In nature, the Bourkes Parakeets form monogamous pairs that last from season to season.

They nest in a hollow upright dead tree or tree stump.

They lay their eggs on the decayed wood in the bottom of the hollow tree.

The female incubates the eggs and leaves the nest once a day so that her mate may regurgitate seeds.

Both parents brood the young.

“The Bourkes Parrot has a clutch of 3 to 6 eggs, which are incubated by the female for 18-19 days, with the chicks fledging at about 4 weeks of age.

The female also feeds and tends to the chicks by herself.

While the female Bourkes Parrot is incubating the eggs, and also while she is feeding the chicks in the nest, she is fed by the male Bourkes Parrot. ” Wikipedia.

The hen will lean forward on the perch and make soft chirruping sounds when she is ready to mate.

Usually, the male will accept her request with no argument.

He usually won’t accompany her in the nest box, but will make frequent visits to feed her.

She will be reluctant to leave her eggs and will spend most of her time sitting on the eggs.

Bourkes Parakeets will accept any parakeet nestbox.

Place it up high to give them a sense of security and privacy.

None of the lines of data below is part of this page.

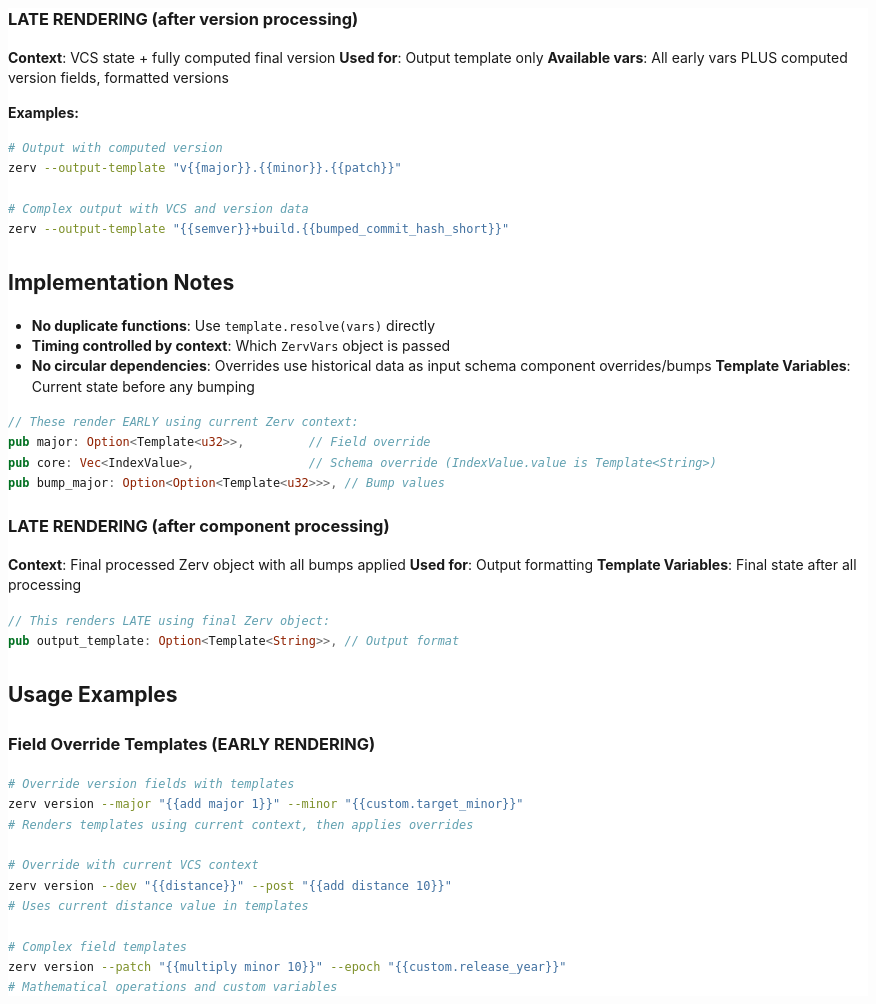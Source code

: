 ### LATE RENDERING (after version processing)

**Context**: VCS state + fully computed final version
**Used for**: Output template only
**Available vars**: All early vars PLUS computed version fields, formatted versions

**Examples:**

```bash
# Output with computed version
zerv --output-template "v{{major}}.{{minor}}.{{patch}}"

# Complex output with VCS and version data
zerv --output-template "{{semver}}+build.{{bumped_commit_hash_short}}"
```

## Implementation Notes

- **No duplicate functions**: Use `template.resolve(vars)` directly
- **Timing controlled by context**: Which `ZervVars` object is passed
- **No circular dependencies**: Overrides use historical data as input schema component overrides/bumps
  **Template Variables**: Current state before any bumping

```rust
// These render EARLY using current Zerv context:
pub major: Option<Template<u32>>,         // Field override
pub core: Vec<IndexValue>,                // Schema override (IndexValue.value is Template<String>)
pub bump_major: Option<Option<Template<u32>>>, // Bump values
```

### LATE RENDERING (after component processing)

**Context**: Final processed Zerv object with all bumps applied
**Used for**: Output formatting
**Template Variables**: Final state after all processing

```rust
// This renders LATE using final Zerv object:
pub output_template: Option<Template<String>>, // Output format
```

## Usage Examples

### Field Override Templates (EARLY RENDERING)

```bash
# Override version fields with templates
zerv version --major "{{add major 1}}" --minor "{{custom.target_minor}}"
# Renders templates using current context, then applies overrides

# Override with current VCS context
zerv version --dev "{{distance}}" --post "{{add distance 10}}"
# Uses current distance value in templates

# Complex field templates
zerv version --patch "{{multiply minor 10}}" --epoch "{{custom.release_year}}"
# Mathematical operations and custom variables
```
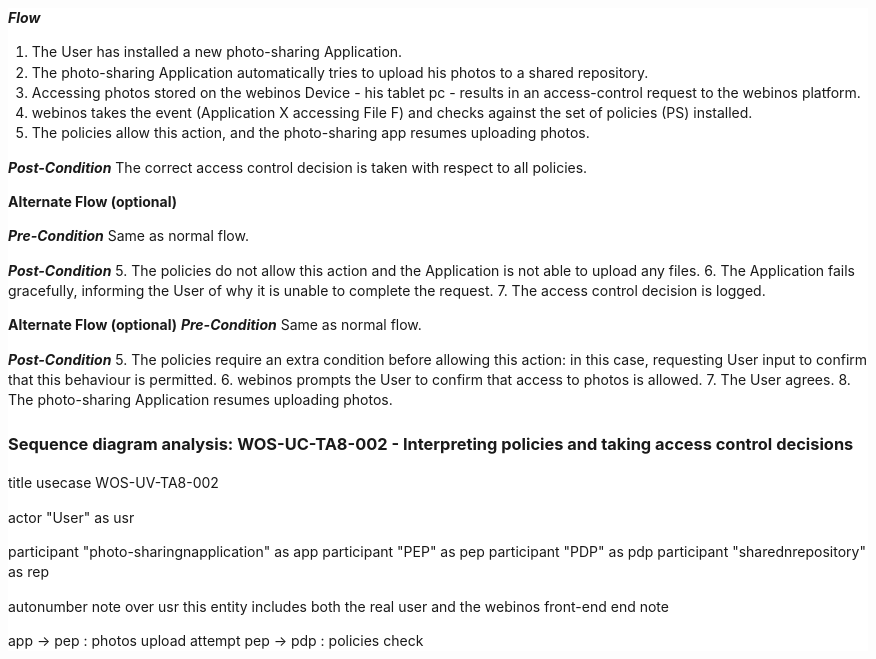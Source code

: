 **_Flow_**
1. The User has installed a new photo-sharing Application.
2. The photo-sharing Application automatically tries to upload his photos to a shared repository.
3. Accessing photos stored on the webinos Device - his tablet pc - results in an access-control request to the webinos platform.
4. webinos takes the event (Application X accessing File F) and checks against the set of policies (PS) installed.
5. The policies allow this action, and the photo-sharing app resumes uploading photos.

**_Post-Condition_**
The correct access control decision is taken with respect to all policies.

**Alternate Flow (optional)**

**_Pre-Condition_**
Same as normal flow.

**_Post-Condition_**
5. The policies do not allow this action and the Application is not able to upload any files.
6. The Application fails gracefully, informing the User of why it is unable to complete the request.
7. The access control decision is logged.

**Alternate Flow (optional)**
**_Pre-Condition_**
Same as normal flow.

**_Post-Condition_**
5. The policies require an extra condition before allowing this action: in this case, requesting User input to confirm that this behaviour is permitted.
6. webinos prompts the User to confirm that access to photos is allowed.
7. The User agrees.
8. The photo-sharing Application resumes uploading photos.

### Sequence diagram analysis: WOS-UC-TA8-002 - Interpreting policies and taking access control decisions

<div class="uml">

title usecase WOS-UV-TA8-002

actor "User" as usr

participant "photo-sharingnapplication" as app
participant "PEP" as pep
participant "PDP" as pdp
participant "sharednrepository" as rep

autonumber
note over usr
 this entity includes
 both the real user and
 the webinos front-end
end note

app -> pep : photos upload attempt
pep -> pdp : policies check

If you have more than one breeding pair, provide several nestboxes so they won’t bicker over favorites.

How do I keep my Bourkes Parakeet from getting hormonal or laying eggs?

  • Basically you want to change everything that says to the Bourkes Parakeet that they are in good breeding conditions:
  • Decrease the light cycle.
  • Stop feeding excess seeds and soft foods
  • Rotate cage toys, place in smaller cage
  • Remove any toys they may become amorous with
  • If they lay eggs, shake or freeze them and put them back. Do not remove them, they will just lay more which is not healthy.

What should I do for my egg laying parakeet?

I have a two year old bourke parakeet who has been laying eggs for awhile now. When she does there’s normally three or four over as many days. At first, she didn’t know what was going on and would lay from a pirch, so they would break on the bottom of the cage, but now she seems more aware and will sit on the bottom or in her dish to lay. She doesn’t have a mate. This time, she’s been sitting in the corner of her cage for hours. I don’t think it’s egg binding because she laid one yesterday, and I took her out to play a little and she wasn’t lethargic. Is sitting on the bottom for over an hour normal, or should I call a vet? And does anyone have any recommendations for good calcium supplements? She’s tiny any I just get worried when shes laying.
– JeanieBean

Rosie the Bourkes Parakeet

Rosie bird is getting ready to lay an egg. She is normally just a total sweetie and super affectionate, but when it’s time to lay eggs she gets a little defensive.